**Task to carry out**
Go through the entries below and return every line that contains "python".

(Collected data)
*** Begin section ***
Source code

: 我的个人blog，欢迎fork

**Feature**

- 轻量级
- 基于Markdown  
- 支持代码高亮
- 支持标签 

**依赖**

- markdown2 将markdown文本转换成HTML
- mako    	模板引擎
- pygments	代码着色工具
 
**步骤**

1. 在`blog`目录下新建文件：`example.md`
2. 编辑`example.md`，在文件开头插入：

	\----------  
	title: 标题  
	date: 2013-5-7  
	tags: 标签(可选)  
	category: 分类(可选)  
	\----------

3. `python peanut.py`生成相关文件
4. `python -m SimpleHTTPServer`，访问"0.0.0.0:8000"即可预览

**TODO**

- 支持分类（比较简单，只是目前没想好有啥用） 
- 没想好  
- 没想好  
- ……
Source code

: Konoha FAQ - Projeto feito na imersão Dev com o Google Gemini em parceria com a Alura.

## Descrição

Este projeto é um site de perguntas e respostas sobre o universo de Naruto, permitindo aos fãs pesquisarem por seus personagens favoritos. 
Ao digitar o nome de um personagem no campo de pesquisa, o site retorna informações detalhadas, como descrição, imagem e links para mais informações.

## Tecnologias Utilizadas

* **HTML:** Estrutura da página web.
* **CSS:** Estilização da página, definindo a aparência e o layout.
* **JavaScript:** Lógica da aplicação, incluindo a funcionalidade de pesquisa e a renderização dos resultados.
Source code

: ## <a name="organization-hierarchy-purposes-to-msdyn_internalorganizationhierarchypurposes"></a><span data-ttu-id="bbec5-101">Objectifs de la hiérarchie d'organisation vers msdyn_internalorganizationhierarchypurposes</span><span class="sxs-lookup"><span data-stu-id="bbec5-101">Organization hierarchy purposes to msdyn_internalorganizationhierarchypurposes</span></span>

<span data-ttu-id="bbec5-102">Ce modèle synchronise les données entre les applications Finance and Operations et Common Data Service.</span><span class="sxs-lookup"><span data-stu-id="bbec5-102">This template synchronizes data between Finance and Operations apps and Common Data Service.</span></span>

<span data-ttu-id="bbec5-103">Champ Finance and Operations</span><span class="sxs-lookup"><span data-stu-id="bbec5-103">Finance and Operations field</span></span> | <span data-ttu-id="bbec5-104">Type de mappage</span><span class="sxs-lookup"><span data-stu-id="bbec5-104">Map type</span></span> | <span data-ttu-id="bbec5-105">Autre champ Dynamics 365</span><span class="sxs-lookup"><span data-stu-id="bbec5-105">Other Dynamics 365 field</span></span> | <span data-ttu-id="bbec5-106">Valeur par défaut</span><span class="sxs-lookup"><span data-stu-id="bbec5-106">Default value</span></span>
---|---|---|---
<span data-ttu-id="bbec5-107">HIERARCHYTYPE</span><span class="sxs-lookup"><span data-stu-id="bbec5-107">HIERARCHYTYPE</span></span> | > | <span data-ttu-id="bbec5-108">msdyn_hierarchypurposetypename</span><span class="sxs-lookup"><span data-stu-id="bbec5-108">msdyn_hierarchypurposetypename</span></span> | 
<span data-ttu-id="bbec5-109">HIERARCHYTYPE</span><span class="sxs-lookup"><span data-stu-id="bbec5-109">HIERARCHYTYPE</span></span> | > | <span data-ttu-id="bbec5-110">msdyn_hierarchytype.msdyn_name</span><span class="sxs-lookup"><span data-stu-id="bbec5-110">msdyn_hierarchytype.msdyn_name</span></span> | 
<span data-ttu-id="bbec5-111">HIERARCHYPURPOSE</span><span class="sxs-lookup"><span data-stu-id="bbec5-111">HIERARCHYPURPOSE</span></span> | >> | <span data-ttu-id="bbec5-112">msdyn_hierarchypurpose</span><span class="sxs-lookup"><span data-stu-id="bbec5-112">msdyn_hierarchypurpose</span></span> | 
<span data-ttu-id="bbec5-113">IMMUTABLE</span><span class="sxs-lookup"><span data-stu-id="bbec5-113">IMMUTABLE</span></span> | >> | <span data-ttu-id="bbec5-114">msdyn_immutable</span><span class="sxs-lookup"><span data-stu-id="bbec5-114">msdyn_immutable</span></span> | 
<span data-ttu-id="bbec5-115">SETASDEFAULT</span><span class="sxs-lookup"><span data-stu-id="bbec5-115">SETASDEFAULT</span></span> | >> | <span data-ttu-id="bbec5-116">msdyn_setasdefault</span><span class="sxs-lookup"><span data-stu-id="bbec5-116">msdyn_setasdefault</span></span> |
*** End section ***
**Answer box**
3. `python peanut.py`生成相关文件
4. `python -m SimpleHTTPServer`，访问"0.0.0.0:8000"即可预览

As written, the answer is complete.